PAD studio was originally commissioned by clients Jenny and Julian Gray to build a new environmentally conscious home on a large 18 acre plot, set against the fringes of an ancient woodland. Designed to nestle into the landscape, the timber clad home features a simple rectangular form overlooking a natural swimming pond, flanked by a self-contained guest annex. Both the annex and main house feature large south-facing glazed elevations tempered with timber louvre shutters to maximise solar gain, and green roofing.
Driven by their clients desire to live harmoniously and care for the delicate surrounding ecosystem, PAD studio’s design approach includes sustainable systems including high levels of insulation, a ground source heat pump (GSHP) supported by mechanical ventilation heat recovery (MVHR), solar photovoltaic panels (PV), evacuated solar thermal panels (for water heating) and a rainwater harvesting system. The building is sealed for airtightness and benefits from a long concrete retaining wall, a slender spine which supports the buildings’ thermal mass strategy and hugs it into the rear earth berm (which contains the earth removed to form the swimming pond and basement).

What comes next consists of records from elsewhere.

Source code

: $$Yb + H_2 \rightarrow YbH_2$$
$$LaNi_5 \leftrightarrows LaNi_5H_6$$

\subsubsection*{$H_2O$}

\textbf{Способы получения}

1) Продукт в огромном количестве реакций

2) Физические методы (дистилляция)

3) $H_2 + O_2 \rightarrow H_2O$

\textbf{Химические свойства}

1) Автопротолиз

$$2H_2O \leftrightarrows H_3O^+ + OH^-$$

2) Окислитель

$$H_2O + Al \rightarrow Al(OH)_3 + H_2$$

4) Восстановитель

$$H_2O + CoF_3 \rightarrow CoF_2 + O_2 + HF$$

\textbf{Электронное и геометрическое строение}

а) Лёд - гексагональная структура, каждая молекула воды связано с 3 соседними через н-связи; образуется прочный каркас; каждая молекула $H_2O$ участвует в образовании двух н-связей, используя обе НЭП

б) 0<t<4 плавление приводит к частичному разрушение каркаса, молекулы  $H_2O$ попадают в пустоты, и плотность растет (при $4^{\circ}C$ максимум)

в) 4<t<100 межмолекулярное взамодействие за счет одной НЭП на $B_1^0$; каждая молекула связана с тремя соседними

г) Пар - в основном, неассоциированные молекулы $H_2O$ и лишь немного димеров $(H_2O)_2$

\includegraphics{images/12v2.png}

Thanks to the clients’ diligence and care for the home and its surrounding environment, PAD studio has been able to monitor its energy and environmental performance since completion in 2009. PAD studio recently analysed data captured by Purmetrix in 2021-22, finding the New Forest House is 97% cheaper to run than a new home built to 2021 building standards.
Utilising a combination of an GSHP, PV array and solar thermal to provide energy for the space heating, water heating, fans, pumps and lighting, the regulated operational energy of The New Forest House performs as a net zero home with CO2 emissions ranging from -2.46 to -0.76 (Kg CO2/m2/year). Further, the embodied carbon value (including sequestration) of New Forest House is 43% less than the current RIBA 2030 Climate Challenge and 2021 Building Regulations. By using solar and ASHP technology, the home has used 110% less energy compared to if it was powered by gas.